How do I translate an optimized x86-64 asm loop back to a C for loop?

Question

I have the following:

foo:
   movl $0, %eax                      //result = 0
   cmpq %rsi, %rdi                    // rdi = x, rsi = y?
   jle .L2

.L3:
   addq %rdi, %rax                    //result = result + i?
   subq $1, %rdi                      //decrement?
   cmp %rdi, rsi
   jl .L3

.L2
   rep
   ret

And I'm trying to translate it to:

long foo(long x, long y)
{
    long i, result = 0;
    for (i=     ;               ;         ){

      //??

   }

 return result;
}

I don't know what cmpq %rsi, %rdi mean. Why isn't there another &eax for long i?

I would love some help in figuring this out. I don't know what I'm missing - I been going through my notes, textbook, and rest of the internet and I am stuck. It's a review question, and I've been at it for hours.

Your first task is figuring out the calling convention - what is `x`, what is `y`. — Antti Haapala -- Слава Україні, Apr 30 '19 at 19:10
Answer: `for (i = 0xDEADBEEF; x > y; x --) { result += x; }` — Antti Haapala -- Слава Україні, Apr 30 '19 at 19:18
to show that the question is stupid. There is colon missing from after the label and basically `rsi` would be a variable name... — Antti Haapala -- Слава Україні, Apr 30 '19 at 19:55

Brian Walker · Answer 1 · 2019-04-30T19:16:11.103

3

Assuming this is a function taking 2 parameters. Assuming this is using the gcc amd64 calling convention, it will pass the two parameters in rdi and rsi. In your C function you call these x and y.

long foo(long x /*rdi*/, long y /*rsi*/)
{
    //movl $0, %eax
    long result = 0;  /* rax */

    //cmpq %rsi, %rdi
    //jle .L2
    if (x > y) {
        do {
            //addq %rdi, %rax
            result += x;

            //subq $1, %rdi
            --x;

            //cmp %rdi, rsi
            //jl .L3            
        } while (x > y);
    }

    return result;
}

edited Apr 30 '19 at 19:16

answered Apr 30 '19 at 19:11

Brian Walker

8,658
2
33
35

Would it be possible to incorporate `long i` and keep everything in the 'for' loop? – Soph Kwon Apr 30 '19 at 19:55
@Ian: The point is that your assembly code doesn't translate to a for loop using `long i`. It translates to a do-while loop. – Mark Benningfield Apr 30 '19 at 20:02
@MarkBenningfield: But that *is* how a C `for()` loop compiles to asm, as an idiomatic loop with a conditional branch at the *bottom*. [Why are loops always compiled into "do...while" style (tail jump)?](//stackoverflow.com/q/47783926). If the compiler can't prove that the loop condition is true the first time, you get a cmp/jcc to skip over the loop entirely if it needs to run zero times. This could well be `gcc -O1` output (except for the missing `%` on `rsi`, and the missing `:` on `.L2`) Gcc doesn't look for the xor-zeroing peephole optimization at `-O1`, but will do normal loop stuff. – Peter Cordes Apr 30 '19 at 20:49

score 2 · Answer 2 · answered Apr 30 '19 at 22:47

I don't know what cmpq %rsi, %rdi mean

That's AT&T syntax for cmp rdi, rsi. https://www.felixcloutier.com/x86/CMP.html

You can look up the details of what a single instruction does in an ISA manual.

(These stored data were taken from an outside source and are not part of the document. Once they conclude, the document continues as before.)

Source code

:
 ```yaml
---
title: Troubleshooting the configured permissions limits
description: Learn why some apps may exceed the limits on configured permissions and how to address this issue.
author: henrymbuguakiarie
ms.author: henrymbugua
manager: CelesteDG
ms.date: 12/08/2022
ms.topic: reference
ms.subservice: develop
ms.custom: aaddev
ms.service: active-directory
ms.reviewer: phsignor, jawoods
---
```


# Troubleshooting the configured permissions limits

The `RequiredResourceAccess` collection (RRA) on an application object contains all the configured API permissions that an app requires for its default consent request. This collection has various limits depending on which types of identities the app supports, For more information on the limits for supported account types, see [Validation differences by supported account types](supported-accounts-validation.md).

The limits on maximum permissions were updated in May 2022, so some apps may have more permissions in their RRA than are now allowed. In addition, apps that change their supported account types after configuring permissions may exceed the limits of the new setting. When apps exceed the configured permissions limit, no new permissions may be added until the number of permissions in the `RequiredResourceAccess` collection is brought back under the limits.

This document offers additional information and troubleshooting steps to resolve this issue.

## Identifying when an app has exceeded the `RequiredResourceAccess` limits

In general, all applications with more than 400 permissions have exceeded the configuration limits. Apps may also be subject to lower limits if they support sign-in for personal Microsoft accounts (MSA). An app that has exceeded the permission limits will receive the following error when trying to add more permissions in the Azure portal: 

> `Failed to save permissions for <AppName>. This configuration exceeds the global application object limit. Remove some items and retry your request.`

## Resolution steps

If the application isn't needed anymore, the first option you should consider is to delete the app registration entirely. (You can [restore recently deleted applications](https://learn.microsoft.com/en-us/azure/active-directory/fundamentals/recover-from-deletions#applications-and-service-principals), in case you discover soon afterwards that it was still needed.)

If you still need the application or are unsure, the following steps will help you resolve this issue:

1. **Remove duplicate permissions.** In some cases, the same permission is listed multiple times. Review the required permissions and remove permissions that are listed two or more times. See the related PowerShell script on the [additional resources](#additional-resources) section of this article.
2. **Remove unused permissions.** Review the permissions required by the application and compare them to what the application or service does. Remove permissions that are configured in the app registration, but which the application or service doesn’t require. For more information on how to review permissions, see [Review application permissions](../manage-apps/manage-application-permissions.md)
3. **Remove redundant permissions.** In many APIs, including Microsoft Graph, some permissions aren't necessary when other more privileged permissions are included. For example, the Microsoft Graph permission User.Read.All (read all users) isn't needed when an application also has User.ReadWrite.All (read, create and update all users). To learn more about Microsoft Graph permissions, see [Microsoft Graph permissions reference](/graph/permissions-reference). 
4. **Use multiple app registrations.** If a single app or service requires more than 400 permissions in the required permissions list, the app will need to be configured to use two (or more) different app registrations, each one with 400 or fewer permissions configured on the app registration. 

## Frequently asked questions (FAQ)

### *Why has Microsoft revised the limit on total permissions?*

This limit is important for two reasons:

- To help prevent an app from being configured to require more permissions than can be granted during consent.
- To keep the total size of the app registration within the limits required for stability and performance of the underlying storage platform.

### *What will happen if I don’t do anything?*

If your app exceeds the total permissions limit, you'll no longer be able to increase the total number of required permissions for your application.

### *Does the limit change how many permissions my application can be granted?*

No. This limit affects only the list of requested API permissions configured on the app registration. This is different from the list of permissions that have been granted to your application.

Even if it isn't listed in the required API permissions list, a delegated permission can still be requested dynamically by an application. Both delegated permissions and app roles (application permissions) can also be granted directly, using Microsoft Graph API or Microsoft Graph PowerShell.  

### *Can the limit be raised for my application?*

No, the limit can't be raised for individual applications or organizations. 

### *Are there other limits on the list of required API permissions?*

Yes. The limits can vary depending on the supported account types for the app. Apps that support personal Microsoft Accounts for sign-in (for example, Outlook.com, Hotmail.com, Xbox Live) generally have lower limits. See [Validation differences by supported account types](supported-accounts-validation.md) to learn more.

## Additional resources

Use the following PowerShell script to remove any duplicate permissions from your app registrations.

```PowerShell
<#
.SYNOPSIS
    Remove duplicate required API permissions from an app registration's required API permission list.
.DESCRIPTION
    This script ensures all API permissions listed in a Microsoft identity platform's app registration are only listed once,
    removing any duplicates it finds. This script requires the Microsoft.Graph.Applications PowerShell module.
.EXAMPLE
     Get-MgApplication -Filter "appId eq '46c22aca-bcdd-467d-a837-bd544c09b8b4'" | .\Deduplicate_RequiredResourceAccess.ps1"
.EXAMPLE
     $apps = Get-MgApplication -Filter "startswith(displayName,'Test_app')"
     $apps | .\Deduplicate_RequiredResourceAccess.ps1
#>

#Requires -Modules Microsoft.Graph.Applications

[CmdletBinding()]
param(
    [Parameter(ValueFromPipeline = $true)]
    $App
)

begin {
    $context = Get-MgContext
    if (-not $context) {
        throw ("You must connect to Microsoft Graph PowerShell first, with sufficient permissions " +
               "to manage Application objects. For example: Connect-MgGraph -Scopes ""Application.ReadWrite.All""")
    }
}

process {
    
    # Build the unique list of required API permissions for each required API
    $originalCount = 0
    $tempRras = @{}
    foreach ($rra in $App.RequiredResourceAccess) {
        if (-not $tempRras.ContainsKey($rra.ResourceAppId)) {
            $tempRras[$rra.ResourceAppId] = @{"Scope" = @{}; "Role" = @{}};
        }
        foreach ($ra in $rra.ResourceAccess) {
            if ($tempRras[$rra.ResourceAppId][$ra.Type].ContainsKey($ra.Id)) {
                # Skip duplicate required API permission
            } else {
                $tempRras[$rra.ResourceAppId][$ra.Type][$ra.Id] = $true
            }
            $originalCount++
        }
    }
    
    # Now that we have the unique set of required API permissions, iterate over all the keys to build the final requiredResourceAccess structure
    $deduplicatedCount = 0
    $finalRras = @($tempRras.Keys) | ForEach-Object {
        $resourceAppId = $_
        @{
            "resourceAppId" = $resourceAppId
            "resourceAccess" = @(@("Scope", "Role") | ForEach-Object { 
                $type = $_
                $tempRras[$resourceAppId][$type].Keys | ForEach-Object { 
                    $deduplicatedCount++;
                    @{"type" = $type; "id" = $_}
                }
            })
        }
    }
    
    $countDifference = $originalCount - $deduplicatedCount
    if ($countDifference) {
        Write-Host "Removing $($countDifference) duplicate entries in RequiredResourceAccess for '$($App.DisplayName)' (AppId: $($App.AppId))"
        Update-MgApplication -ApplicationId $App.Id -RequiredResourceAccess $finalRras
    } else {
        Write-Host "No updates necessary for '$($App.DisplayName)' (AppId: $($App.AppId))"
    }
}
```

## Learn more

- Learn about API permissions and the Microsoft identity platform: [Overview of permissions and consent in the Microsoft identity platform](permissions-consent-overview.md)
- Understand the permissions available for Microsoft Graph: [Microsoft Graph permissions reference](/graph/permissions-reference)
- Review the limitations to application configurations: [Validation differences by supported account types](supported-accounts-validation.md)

More importantly, cmp/jcc like cmp %rsi,%rdi/jl is like jump if rdi<rsi. Assembly - JG/JNLE/JL/JNGE after CMP. If you go through all the details of how cmp sets flags, and which flags each jcc condition checks, you can verify that it's correct, but it's much easier to just use the semantic meaning of JL = Jump on Less-than (assuming flags were set by a cmp) to remember what they do.

(It's reversed because of AT&T syntax; jcc predicates have the right semantic meaning for Intel syntax. This is one of the major reasons I usually prefer Intel syntax, but you can get used to AT&T syntax.)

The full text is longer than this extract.